Ekkasit Keatsirikul | EyeEm | Getty Images
A state-of-the-art research and development (R&D) center in Scotland has just got planning permission, as the country leans in to so-called “smart manufacturing.”
Known as the National Manufacturing Institute Scotland (NMIS), the £65 million ($85.21 million) center will be located on Netherton Campus, a 52-hectare site adjacent to Glasgow Airport.
The energy carbon-neutral building will contain “a fully digitalised factory of the future” focusing on technologies such as digital engineering, as well as automation and assembly, the University of Strathclyde said last week.
NMIS will be operated by the University of Strathclyde and is backed by the Scottish government and organizations including Scottish Enterprise, Renfrewshire Council and the Scottish Funding Council. Strathclyde is investing £8 million in the facility, while the Scottish government is putting in £48 million.
The architecture firm involved in the project, HLM Architects, says the center will see businesses, universities and entrepreneurs work together on “short-term innovative projects up to prototype stage.” Those working at the center will have shared access to, among other things, a composite manufacturing area, an electronics laboratory and spaces focusing on robotics and automation.

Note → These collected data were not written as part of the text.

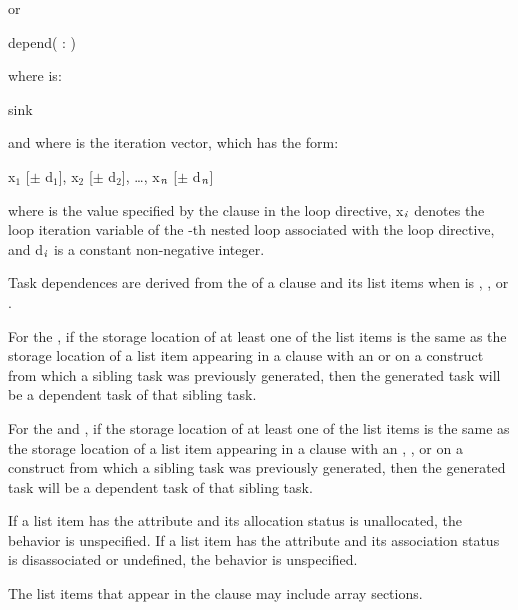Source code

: or

\begin{boxedcode}
depend( : )
\end{boxedcode}

where  is:
\begin{indentedcodelist}
sink
\end{indentedcodelist}

and where  is the iteration vector, which has the form:

x$_{1}$ [$\pm $ d$_{1}$], x$_{2}$ [$\pm $ d$_{2}$], \ldots, x$_{{\textrm{\textmd{\itshape{n}}}}}$ [$\pm $ d$_{{\textrm{\textmd{\itshape{n}}}}}$]

where  is the value specified by the  clause in the loop
directive, x$_{{\textrm{\textmd{\itshape{i}}}}}$ denotes the loop iteration variable of the -th
nested loop associated with the loop directive, and d$_{{\textrm{\textmd{\itshape{i}}}}}$ is a
constant non-negative integer.

\descr
Task dependences are derived from the  of a  clause and its list 
items when  is , , or .

For the  , if the storage location of at least one
of the list items is the same as the storage location of a list item appearing
in a  clause with an  or   on a construct
from which a sibling task was previously generated, then the generated task
will be a dependent task of that sibling task.

For the  and  , if the storage location of at least one
of the list items is the same as the storage location of a list item appearing
in a  clause with an , , or   on
a construct from which a sibling task was previously generated, then the
generated task will be a dependent task of that sibling task.

\begin{fortranspecific}
If a list item has the  attribute and its allocation
status is unallocated, the behavior is unspecified. If a list item has
the  attribute and its association status is
disassociated or undefined, the behavior is unspecified.
\end{fortranspecific}

The list items that appear in the  clause may include array sections.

Securing planning permission was a “significant milestone” for the facility, Fiona Hyslop, Scotland’s economy secretary, said in a statement Friday. “It paves the way to start construction of the new facilities which will deliver the research, support and skills to help manufacturers unlock opportunities in emerging digital technologies and processes,” she added.

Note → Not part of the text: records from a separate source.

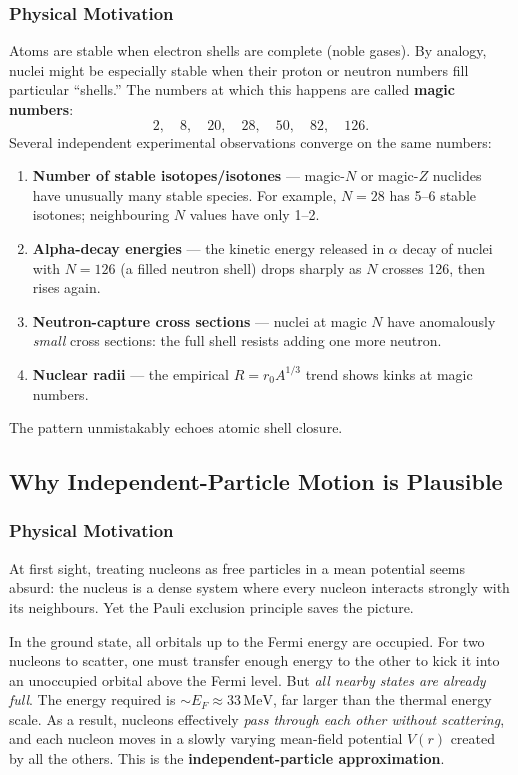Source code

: \subsubsection*{Physical Motivation}
Atoms are stable when electron shells are complete (noble gases).  By analogy,
nuclei might be especially stable when their proton or neutron numbers fill
particular ``shells.''  The numbers at which this happens are called
\textbf{magic numbers}:
\begin{equation}
  \label{eq:lec04:magic}
  \boxed{2,\quad 8,\quad 20,\quad 28,\quad 50,\quad 82,\quad 126.}
\end{equation}
Several independent experimental observations converge on the same numbers:
\begin{enumerate}
  \item \textbf{Number of stable isotopes/isotones} — magic-$N$ or magic-$Z$
    nuclides have unusually many stable species.  For example, $N=28$ has
    5--6 stable isotones; neighbouring $N$ values have only 1--2.
  \item \textbf{Alpha-decay energies} — the kinetic energy released in $\alpha$
    decay of nuclei with $N=126$ (a filled neutron shell) drops sharply as
    $N$ crosses 126, then rises again.
  \item \textbf{Neutron-capture cross sections} — nuclei at magic $N$ have
    anomalously \emph{small} cross sections: the full shell resists adding one
    more neutron.
  \item \textbf{Nuclear radii} — the empirical $R=r_0 A^{1/3}$ trend shows
    kinks at magic numbers.
\end{enumerate}
The pattern unmistakably echoes atomic shell closure.

\subsection{Why Independent-Particle Motion is Plausible}

\subsubsection*{Physical Motivation}
At first sight, treating nucleons as free particles in a mean potential seems
absurd: the nucleus is a dense system where every nucleon interacts strongly
with its neighbours.  Yet the Pauli exclusion principle saves the picture.

In the ground state, all orbitals up to the Fermi energy are occupied.  For two
nucleons to scatter, one must transfer enough energy to the other to kick it
into an unoccupied orbital above the Fermi level.  But \emph{all nearby states
are already full}.  The energy required is $\sim E_F\approx33\,\mathrm{MeV}$,
far larger than the thermal energy scale.  As a result, nucleons effectively
\emph{pass through each other without scattering}, and each nucleon moves in
a slowly varying mean-field potential $V(r)$ created by all the others.  This
is the \textbf{independent-particle approximation}.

As technology develops, the economic impact of smart manufacturing has the potential to be significant.
Last November, a report by the Capgemini Research Institute stated that “smart factories” could add between $1.5 trillion to $2.2 trillion to the global economy per year by 2023.
The study – which surveyed 1,000 executives from firms that have “smart factory initiatives” – highlighted several shifts in the sector.
In 2019, for instance, it found that 68% of organizations “had ongoing smart factory projects” compared to just 43% in 2017.
The importance of 5G – the fifth generation of mobile networks – was also noted: the report said it was “set to become a key enabler of smart factory initiatives” because its features give manufacturers the chance to “introduce or enhance real-time and highly reliable applications.”